The robocall management system 130 may also include one or more communication ports through which robocalls 224 intended for or received at the SBC 124 of the IP network 102 are received. For example, call center network 126 may generate one or more robocalls 224 transmitted to SBC 124 via trunk group 128 for transmission to a destination device connected to or otherwise available via the IP network 102. The robocall management system 130 may receive the robocall from the trunk group 128 by connecting to the trunk group, as part of the SBC 124 as the robocall is received via the trunk group 128, or routed from the SBC 124 to the robocall management system 130. In some instances, each communication transmitted from the call center network 126 via the trunk group 128 may be considered a received robocall 224 by the robocall management system 130. Further, received robocalls 224 may be processed by the robocall management system 130 as described herein to execute some type of action on the received robocall, including routing the robocall based on a categorization of the received call, blocking the robocall, tagging the robocall with a categorization identifier, and the like. The robocall management system 130 may utilize the communication port 212 to transmit the processed robocall 226 for routing to one or more destinations as described herein. In some instances, the robocall management system 130 may transmit one or more routing instructions via the communication port 212 to one or more components of the IP network 102 to execute the particular routing action based on the processing of the robocall.

In addition, the robocall management application 210 may include several components to perform one or more of the operations described herein. For example, the robocall management application 210 may include a calls per second (CPS) monitor to obtain or retain a CPS policy associated with the call center network 126 and compare a rate of received robocalls 224 from the call center network to the CPS policy. Thus, the CPS policy for the call center network 126 may include a threshold CPS value. The threshold CPS value may be agreed upon in a contract between an administrator of the call center network 126 and an administrator of the IP network 102. For example, the call center network 126 may be associated with a CPS policy that limits the call center network 126 to less than 12 calls per second. In some instances, the IP network 102 may disregard or block robocalls exceeding the CPS threshold for the call center network 126. In other instances, exceeding the CPS threshold rate may trigger warnings or other alarms, but the robocalls from the call center network 126 may be continue to be received and processed at the IP network 102. The robocall management system 130 may determine the number of received robocalls 224 from the call center network 126 every second and compare the number of calls received over the last second to the CPS policy threshold value. As discussed in more detail below, exceeding the CPS threshold value may indicate a malicious or undesirable robocall or plurality of robocalls from the call center network 126 and such calls may be routed accordingly.
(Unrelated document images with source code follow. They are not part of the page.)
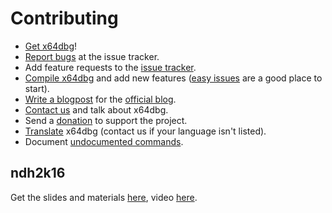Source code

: # Contributing

* [Get x64dbg](http://x64dbg.com)!
* [Report bugs](http://report.x64dbg.com) at the issue tracker.
* Add feature requests to the [issue tracker](http://issues.x64dbg.com).
* [Compile x64dbg](https://github.com/x64dbg/x64dbg/wiki/Compiling-the-whole-project) and add new features ([easy issues](https://github.com/x64dbg/x64dbg/issues?q=is%3Aissue+is%3Aopen+label%3Aeasy) are a good place to start).
* [Write a blogpost](http://x64dbg.com/blog/2016/07/09/Looking-for-writers.html) for the [official blog](http://blog.x64dbg.com).
* [Contact us](http://x64dbg.com/#contact) and talk about x64dbg.
* Send a [donation](http://donate.x64dbg.com) to support the project.
* [Translate](http://translate.x64dbg.com) x64dbg (contact us if your language isn't listed).
* Document [undocumented commands](https://github.com/x64dbg/docs/issues).

## ndh2k16

Get the slides and materials [here](https://mega.nz/#!T0RhlQ6Q!TbgpK3XPDnyL6zf-fq1XscW3LQrQBbXSO5c8w0XwTtk), video [here](https://www.youtube.com/watch?v=vpaM3BL0auk).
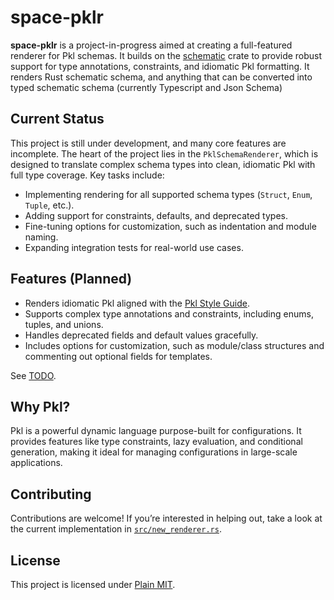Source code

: # space-pklr

**space-pklr** is a project-in-progress aimed at creating a full-featured renderer for Pkl schemas. It builds on the [schematic](https://github.com/moonrepo/schematic) crate to provide robust support for type annotations, constraints, and idiomatic Pkl formatting.
It renders Rust schematic schema, and anything that can be converted into typed schematic schema (currently Typescript and Json Schema)

## Current Status

This project is still under development, and many core features are incomplete. The heart of the project lies in the `PklSchemaRenderer`, which is designed to translate complex schema types into clean, idiomatic Pkl with full type coverage. Key tasks include:

- Implementing rendering for all supported schema types (`Struct`, `Enum`, `Tuple`, etc.).
- Adding support for constraints, defaults, and deprecated types.
- Fine-tuning options for customization, such as indentation and module naming.
- Expanding integration tests for real-world use cases.

## Features (Planned)

- Renders idiomatic Pkl aligned with the [Pkl Style Guide](https://pkl-lang.org/main/current/style-guide/index.html).
- Supports complex type annotations and constraints, including enums, tuples, and unions.
- Handles deprecated fields and default values gracefully.
- Includes options for customization, such as module/class structures and commenting out optional fields for templates.

See [TODO](TODO.md). 

## Why Pkl?

Pkl is a powerful dynamic language purpose-built for configurations. It provides features like type constraints, lazy evaluation, and conditional generation, making it ideal for managing configurations in large-scale applications.

## Contributing

Contributions are welcome! If you’re interested in helping out, take a look at the current implementation in [`src/new_renderer.rs`](https://github.com/knitli/space-pklr/blob/main/src/new_renderer.rs).

## License

This project is licensed under [Plain MIT](LICENSE.md).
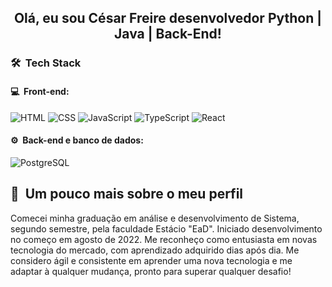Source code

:<h2 align="center"> Olá, eu sou César Freire desenvolvedor Python | Java | Back-End! </h2>

<h3> 🛠 &nbsp;Tech Stack</h2>
<h4>💻 &nbsp;Front-end:</h3>

![HTML](https://img.shields.io/badge/-HTML-333333?style=flat&logo=HTML5)
![CSS](https://img.shields.io/badge/-CSS-333333?style=flat&logo=CSS3&logoColor=1572B6)
![JavaScript](https://img.shields.io/badge/-JavaScript-333333?style=flat&logo=javascript)
![TypeScript](https://img.shields.io/badge/-TypeScript-333333?style=flat&logo=typescript&logoColor=2D79C7)
![React](https://img.shields.io/badge/-React-333333?style=flat&logo=react)

<h4>⚙️ &nbsp;Back-end e banco de dados:</h3>

![PostgreSQL](https://img.shields.io/badge/-PostgreSQL-333333?style=flat&logo=postgresql)


<h2>🚀 &nbsp;Um pouco mais sobre o meu perfil</h2>
<p>
Comecei minha graduação em análise e desenvolvimento de Sistema, segundo semestre, pela faculdade Estácio "EaD".
Iniciado desenvolvimento no começo em agosto de 2022. Me reconheço como entusiasta em novas tecnologia do mercado, com aprendizado adquirido dias após dia.
Me considero ágil e consistente em aprender uma nova tecnologia e me adaptar à qualquer mudança, pronto para superar qualquer desafio!
<p>
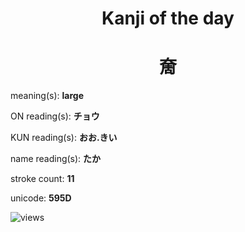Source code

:<h1 align="center">Kanji of the day</h1>
<h1 align="center">奝</h1>
<p align="left">meaning(s): <b>large</b></p>
<p align="left">ON reading(s): <b>チョウ</b></p>
<p align="left">KUN reading(s): <b>おお.きい</b></p>
<p align="left">name reading(s): <b>たか</b></p>
<p align="left">stroke count: <b>11</b></p>
<p align="left">unicode: <b>595D</b></p>
<p align="left"><img src="https://komarev.com/ghpvc/?username=tristanwagner-kanjioftheday&label=Views&color=0e75b6&style=flat" alt="views"/></p>
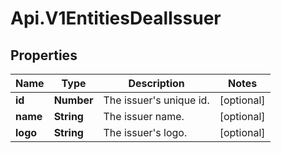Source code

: # Api.V1EntitiesDealIssuer

## Properties

Name | Type | Description | Notes
------------ | ------------- | ------------- | -------------
**id** | **Number** | The issuer&#39;s unique id. | [optional] 
**name** | **String** | The issuer name. | [optional] 
**logo** | **String** | The issuer&#39;s logo. | [optional]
An identification data detector 216 may also be included in the robocall management application 210. The identification data detector 216 may analyze one or more bits of signaling data included in or otherwise associated with a received robocall 226 for the presence of identification data, an identification token, an originating IP address, a destination IP address, and the like. In particular, the call center network 126 may be configured to include identification data in one or more aspects of the signaling or routing data of transmitted robocalls to the IP network 102. The identification data may include, but is not limited to, encrypted and unencrypted strings of alphanumeric data within the Session Initiation Protocol (SIP) header (such as within a host portion of the SIP Uniform Resource Identifier (URI) or some other header, encrypted or unencrypted strings of bits in a routing header, an indication of an IP source address associated with the call center network 126, and the like. One or more components of the call center network 126, such as autodialing computing devices, may be configured to include or insert the identification data into robocalls initiating from the call center network. The identification data may be known by the identification data detector 216 of the robocall management application 210 such that a verification of the presence of the identification data associated with a received robocall 224 may be performed.

The robocall management application 210 may also include a robocall categorizer 218 categorizing received robocalls 224 into any number of categories for routing decisions of a robocall. For example, received robocalls 224 may be categorized into “permissible”, “indeterminate”, and/or “impermissible” robocalls by the robocall categorizer 218. The scheme by which the robocall categorizer 218 determines a robocall category for a received robocall 224 is discussed in more detail below. The robocall categorizer 218 may also include or otherwise associate one or more categories with a received robocall 224 for further processing and routing of the call. For example, the robocall categorizer 218 may insert a tag or string of data into a header portion of the robocall 224 to categorize the call as “permissible” by the robocall management system 130. Other tags or strings of data associated with a received robocall 224 may indicate other categories in which the robocall is classified. In still another instance, the robocall management application 210 may maintain a table of entries indicating robocalls and associated categories, such as in the data source 208 of the robocall management system 130 and process a categorized robocall 224 according to the maintained table of entries.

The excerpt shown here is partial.